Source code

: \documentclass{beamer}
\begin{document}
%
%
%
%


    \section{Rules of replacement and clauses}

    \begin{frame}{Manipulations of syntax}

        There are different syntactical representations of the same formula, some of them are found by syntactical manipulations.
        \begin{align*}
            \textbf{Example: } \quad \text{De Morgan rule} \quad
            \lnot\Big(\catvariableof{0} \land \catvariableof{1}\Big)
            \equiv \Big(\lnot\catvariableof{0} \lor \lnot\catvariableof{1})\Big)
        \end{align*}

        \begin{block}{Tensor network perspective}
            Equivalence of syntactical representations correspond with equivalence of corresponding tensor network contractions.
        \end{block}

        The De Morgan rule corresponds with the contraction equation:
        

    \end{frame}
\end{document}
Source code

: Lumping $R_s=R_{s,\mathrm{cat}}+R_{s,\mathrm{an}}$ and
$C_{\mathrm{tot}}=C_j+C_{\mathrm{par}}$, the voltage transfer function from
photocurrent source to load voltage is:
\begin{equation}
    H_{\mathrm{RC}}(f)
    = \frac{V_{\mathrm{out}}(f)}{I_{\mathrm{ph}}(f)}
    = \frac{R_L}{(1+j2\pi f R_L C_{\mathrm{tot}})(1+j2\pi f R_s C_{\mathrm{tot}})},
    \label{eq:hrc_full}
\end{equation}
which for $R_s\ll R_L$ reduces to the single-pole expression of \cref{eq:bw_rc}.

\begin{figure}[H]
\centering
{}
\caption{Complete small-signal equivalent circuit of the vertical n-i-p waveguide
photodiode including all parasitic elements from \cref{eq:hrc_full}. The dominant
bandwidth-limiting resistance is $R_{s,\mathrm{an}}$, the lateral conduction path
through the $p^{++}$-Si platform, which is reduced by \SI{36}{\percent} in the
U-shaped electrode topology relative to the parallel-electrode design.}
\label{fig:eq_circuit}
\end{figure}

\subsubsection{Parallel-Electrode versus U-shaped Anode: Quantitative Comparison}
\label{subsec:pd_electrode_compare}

■ ■ ■ ■ ■ ■ ■

Task brief:
Copy all lines from the data that hold the word "representations".

Response for this exercise:
        There are different syntactical representations of the same formula, some of them are found by syntactical manipulations.
            Equivalence of syntactical representations correspond with equivalence of corresponding tensor network contractions.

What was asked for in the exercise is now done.